Biosynthetic fate of the amino-terminal fragment of pro-opiomelanocortin within the intermediate lobe of the mouse pituitary

Abstract

All the biosynthetic derivatives of pro-opiomelanocortin (POMC) were purified from an extract of 300 mouse neurointermediate pituitaries. Inspection of the amino acid composition of these peptides indicated that cleavage at all available dibasic processing sites within POMC was essentially complete except for -Arg 49-Lys 50- within the 1 to 74 amino-terminal sequence. Only about 50% of the 1 to 74 fragment was processed to the 1 to 49 sequence and Lys 1 γ 3MSH (i.e., the 50 to 74 sequence). The existence of these derivatives of the 1 to 74 fragment was confirmed by pulse-labelling explant cultures of mouse neurointermediate pituitaries with tritiated amino acids.

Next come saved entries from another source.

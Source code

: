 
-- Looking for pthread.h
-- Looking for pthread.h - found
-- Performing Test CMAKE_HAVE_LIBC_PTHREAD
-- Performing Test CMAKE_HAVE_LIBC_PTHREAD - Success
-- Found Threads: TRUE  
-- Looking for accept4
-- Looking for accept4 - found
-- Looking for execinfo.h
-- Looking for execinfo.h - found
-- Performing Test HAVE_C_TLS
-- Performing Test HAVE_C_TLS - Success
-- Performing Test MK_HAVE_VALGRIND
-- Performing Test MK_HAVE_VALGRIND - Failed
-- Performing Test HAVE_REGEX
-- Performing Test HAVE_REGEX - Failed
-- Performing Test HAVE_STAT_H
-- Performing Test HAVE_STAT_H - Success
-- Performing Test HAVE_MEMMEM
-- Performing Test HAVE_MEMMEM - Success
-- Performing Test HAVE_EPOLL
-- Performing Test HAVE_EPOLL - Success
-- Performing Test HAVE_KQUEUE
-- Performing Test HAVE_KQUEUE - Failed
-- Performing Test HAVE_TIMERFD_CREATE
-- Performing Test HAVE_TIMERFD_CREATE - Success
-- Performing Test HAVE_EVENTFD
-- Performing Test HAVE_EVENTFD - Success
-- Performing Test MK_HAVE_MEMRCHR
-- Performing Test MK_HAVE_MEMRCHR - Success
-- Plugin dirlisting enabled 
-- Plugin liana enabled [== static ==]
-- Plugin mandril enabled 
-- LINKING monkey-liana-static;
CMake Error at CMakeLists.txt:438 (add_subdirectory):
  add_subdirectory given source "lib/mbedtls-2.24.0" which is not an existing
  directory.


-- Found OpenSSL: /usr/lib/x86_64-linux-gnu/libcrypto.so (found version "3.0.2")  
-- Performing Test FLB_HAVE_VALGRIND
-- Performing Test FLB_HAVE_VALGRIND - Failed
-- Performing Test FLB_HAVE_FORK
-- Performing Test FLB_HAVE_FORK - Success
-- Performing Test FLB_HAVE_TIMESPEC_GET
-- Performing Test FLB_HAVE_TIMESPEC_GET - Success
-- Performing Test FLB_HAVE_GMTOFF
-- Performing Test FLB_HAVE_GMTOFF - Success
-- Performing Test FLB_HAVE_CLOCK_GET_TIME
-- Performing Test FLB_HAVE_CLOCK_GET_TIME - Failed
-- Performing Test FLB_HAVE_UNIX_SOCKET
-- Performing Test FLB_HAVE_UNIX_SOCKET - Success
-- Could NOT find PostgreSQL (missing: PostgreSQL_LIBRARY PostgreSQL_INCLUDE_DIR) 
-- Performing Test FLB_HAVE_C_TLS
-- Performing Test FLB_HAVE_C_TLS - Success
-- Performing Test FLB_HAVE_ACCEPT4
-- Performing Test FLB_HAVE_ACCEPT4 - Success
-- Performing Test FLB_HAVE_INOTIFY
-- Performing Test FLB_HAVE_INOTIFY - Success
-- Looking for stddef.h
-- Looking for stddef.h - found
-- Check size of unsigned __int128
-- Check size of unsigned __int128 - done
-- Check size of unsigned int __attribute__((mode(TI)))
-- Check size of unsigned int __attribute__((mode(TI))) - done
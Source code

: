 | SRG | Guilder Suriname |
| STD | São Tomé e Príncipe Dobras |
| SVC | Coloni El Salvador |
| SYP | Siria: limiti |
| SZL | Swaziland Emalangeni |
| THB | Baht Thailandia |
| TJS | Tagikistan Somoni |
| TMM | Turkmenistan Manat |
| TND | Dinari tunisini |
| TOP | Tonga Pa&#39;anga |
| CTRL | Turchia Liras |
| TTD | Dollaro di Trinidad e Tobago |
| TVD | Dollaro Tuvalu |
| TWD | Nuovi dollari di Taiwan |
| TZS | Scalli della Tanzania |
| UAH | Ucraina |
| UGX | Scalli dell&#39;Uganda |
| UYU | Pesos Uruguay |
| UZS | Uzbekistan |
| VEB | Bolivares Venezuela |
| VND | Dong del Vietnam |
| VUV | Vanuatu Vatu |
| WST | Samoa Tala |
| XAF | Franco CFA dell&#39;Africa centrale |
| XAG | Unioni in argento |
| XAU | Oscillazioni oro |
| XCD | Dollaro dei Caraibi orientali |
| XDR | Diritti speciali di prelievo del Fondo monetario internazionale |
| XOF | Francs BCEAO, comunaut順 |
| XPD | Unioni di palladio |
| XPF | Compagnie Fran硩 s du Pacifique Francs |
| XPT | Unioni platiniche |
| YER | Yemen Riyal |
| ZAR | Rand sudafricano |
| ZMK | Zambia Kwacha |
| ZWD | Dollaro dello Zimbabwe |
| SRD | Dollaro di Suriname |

Pulse/chase biosynthetic experiments indicated that the cleavage of the 1 to 74 sequence takes place 3 to 6 hours post-translation. This time course of biosynthesis suggests that the cleavage of the 1 to 74 sequence is a secretory granule event. Time course studies revealed that the minimum time required for newly synthesized derivatives of POMC to emerge from the intermediate lobe tissue was approximately 3 hours.